* Your task: Start at the line holding "and also the". Write out that line and each one after it to the end of the data, unchanged.

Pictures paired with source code
============

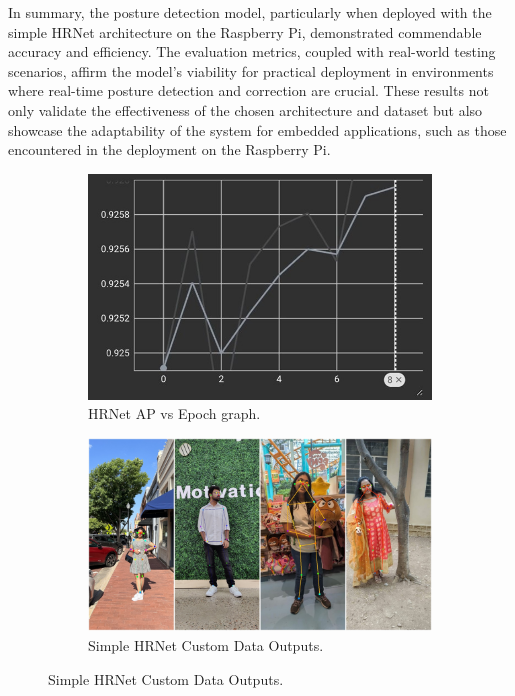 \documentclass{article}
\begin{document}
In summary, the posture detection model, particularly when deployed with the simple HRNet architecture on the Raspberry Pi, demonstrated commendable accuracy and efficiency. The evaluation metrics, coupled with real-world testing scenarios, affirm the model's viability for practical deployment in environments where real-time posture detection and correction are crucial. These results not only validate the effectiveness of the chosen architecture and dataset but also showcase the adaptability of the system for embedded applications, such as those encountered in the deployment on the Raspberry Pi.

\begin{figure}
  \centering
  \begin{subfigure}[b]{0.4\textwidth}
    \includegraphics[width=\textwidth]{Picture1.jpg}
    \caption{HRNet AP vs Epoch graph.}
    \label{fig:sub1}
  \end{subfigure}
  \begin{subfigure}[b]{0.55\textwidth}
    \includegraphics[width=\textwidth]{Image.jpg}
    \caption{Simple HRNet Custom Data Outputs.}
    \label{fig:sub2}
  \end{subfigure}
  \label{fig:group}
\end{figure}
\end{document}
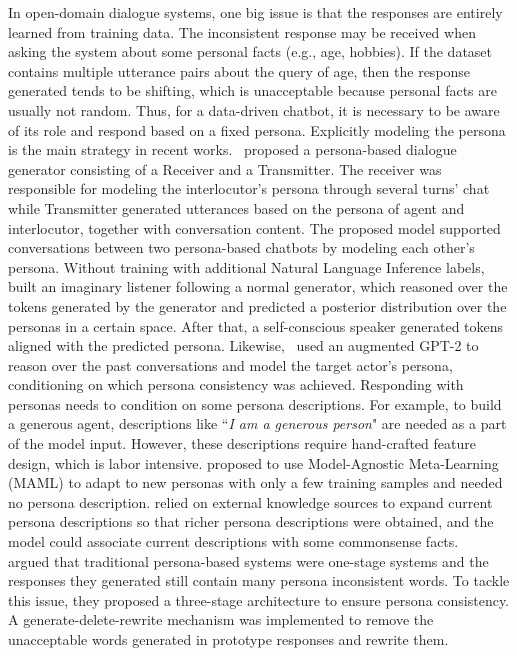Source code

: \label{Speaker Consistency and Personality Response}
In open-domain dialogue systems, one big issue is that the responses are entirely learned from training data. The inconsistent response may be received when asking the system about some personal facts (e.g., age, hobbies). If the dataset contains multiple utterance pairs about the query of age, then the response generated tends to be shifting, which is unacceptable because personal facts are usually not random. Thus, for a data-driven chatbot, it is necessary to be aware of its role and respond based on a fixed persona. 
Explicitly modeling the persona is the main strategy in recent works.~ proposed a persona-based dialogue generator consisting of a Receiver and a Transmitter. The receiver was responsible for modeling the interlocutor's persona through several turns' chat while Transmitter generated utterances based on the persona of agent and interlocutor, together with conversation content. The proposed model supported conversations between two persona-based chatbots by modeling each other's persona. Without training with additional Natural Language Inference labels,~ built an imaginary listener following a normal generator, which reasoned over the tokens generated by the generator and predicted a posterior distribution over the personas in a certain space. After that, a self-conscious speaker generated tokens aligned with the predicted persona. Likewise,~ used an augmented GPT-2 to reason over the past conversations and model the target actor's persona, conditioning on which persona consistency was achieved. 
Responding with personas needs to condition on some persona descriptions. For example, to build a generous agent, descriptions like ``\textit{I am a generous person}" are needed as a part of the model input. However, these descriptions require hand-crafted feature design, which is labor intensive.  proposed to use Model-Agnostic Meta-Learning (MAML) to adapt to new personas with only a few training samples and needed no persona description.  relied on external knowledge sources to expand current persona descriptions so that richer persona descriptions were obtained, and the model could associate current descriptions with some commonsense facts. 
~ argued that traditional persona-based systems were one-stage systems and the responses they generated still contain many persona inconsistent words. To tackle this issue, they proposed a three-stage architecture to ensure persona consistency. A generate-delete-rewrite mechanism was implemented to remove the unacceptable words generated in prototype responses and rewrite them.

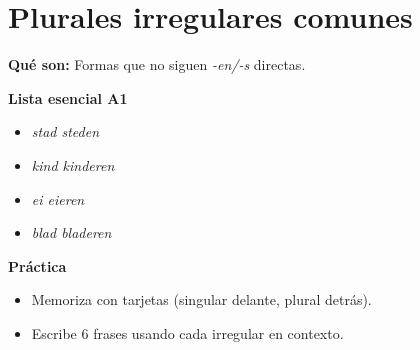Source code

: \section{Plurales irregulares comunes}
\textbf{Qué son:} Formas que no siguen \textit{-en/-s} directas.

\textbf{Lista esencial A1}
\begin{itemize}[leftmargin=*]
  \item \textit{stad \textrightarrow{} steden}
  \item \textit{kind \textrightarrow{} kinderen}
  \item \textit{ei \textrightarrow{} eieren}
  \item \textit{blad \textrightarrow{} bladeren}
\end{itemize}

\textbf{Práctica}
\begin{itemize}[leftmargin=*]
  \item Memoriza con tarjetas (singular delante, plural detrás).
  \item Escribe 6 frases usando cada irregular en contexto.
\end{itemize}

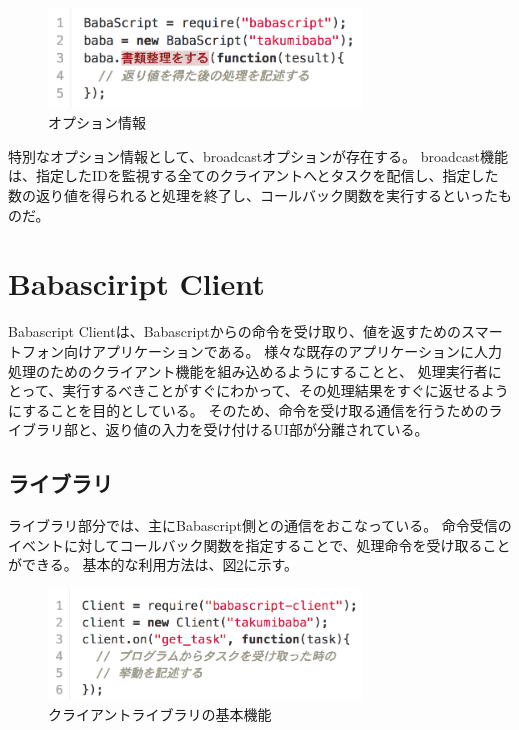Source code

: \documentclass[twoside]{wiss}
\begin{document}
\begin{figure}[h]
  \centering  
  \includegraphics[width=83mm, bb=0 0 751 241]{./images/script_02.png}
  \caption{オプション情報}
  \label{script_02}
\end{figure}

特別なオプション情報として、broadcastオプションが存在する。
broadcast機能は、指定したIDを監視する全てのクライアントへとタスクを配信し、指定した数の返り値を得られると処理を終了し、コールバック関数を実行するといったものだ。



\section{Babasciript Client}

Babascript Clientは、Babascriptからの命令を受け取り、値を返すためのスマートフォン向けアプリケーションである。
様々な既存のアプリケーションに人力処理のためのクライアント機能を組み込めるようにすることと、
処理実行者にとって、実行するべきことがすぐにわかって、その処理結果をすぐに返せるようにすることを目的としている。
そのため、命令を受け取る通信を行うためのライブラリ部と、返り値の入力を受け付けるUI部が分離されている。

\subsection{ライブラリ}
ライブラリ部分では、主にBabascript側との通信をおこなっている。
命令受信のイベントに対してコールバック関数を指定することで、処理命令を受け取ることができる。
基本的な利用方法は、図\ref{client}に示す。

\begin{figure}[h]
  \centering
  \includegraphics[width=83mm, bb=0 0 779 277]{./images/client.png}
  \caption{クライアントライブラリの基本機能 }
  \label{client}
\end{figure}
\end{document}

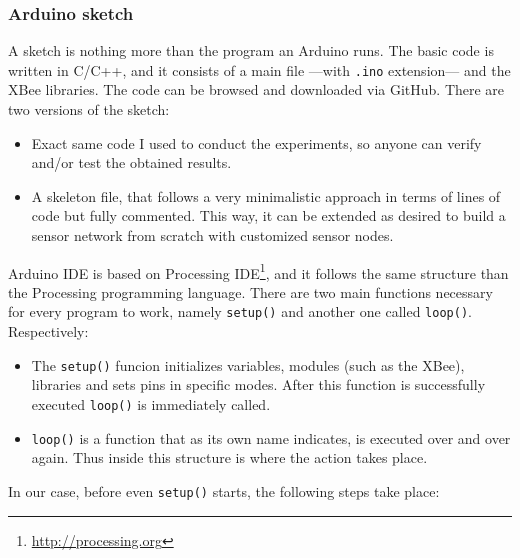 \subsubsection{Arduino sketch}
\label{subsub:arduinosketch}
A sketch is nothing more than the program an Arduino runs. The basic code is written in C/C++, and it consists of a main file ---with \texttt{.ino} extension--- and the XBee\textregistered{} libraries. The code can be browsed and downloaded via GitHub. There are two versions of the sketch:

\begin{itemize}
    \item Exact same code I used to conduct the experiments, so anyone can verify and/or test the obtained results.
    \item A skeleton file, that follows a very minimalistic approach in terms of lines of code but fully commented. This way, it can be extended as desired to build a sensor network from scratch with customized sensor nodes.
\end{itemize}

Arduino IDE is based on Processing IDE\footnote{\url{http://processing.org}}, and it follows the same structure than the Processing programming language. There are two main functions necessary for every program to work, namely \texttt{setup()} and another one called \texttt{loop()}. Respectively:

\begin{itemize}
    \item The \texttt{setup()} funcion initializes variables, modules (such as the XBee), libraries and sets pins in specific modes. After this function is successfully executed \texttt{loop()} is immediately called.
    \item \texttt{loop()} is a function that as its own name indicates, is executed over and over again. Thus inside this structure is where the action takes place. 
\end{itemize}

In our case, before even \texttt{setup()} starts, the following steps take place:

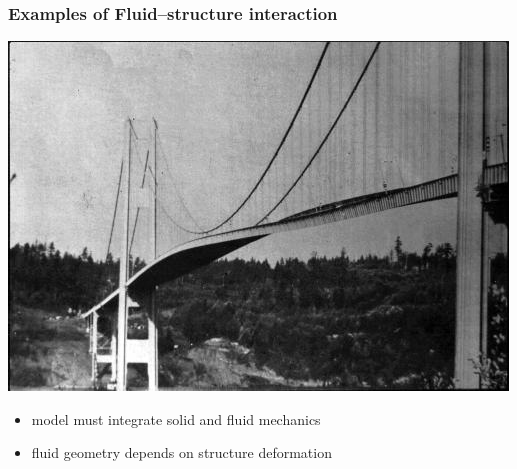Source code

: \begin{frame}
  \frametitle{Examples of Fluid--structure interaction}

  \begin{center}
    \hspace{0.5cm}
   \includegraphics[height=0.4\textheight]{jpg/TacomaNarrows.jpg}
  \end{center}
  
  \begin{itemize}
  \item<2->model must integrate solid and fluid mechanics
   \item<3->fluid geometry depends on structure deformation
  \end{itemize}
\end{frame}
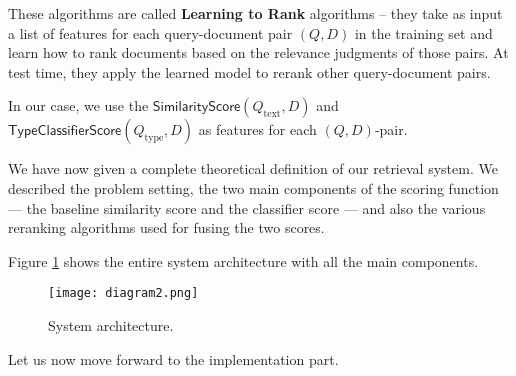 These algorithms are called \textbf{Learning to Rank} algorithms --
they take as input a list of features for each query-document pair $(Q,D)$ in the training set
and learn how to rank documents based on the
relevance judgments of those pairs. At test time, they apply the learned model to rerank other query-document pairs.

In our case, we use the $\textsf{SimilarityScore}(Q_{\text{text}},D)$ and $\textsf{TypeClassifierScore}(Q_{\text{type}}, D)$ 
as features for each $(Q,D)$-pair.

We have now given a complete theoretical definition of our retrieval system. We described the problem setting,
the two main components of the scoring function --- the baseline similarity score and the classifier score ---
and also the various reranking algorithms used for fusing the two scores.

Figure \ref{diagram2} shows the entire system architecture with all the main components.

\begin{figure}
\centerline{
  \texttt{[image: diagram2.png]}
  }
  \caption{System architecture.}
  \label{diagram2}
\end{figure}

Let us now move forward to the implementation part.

============

* Response:
and also the various reranking algorithms used for fusing the two scores.

Figure \ref{diagram2} shows the entire system architecture with all the main components.

\begin{figure}
\centerline{
  \texttt{[image: diagram2.png]}
  }
  \caption{System architecture.}
  \label{diagram2}
\end{figure}

Let us now move forward to the implementation part.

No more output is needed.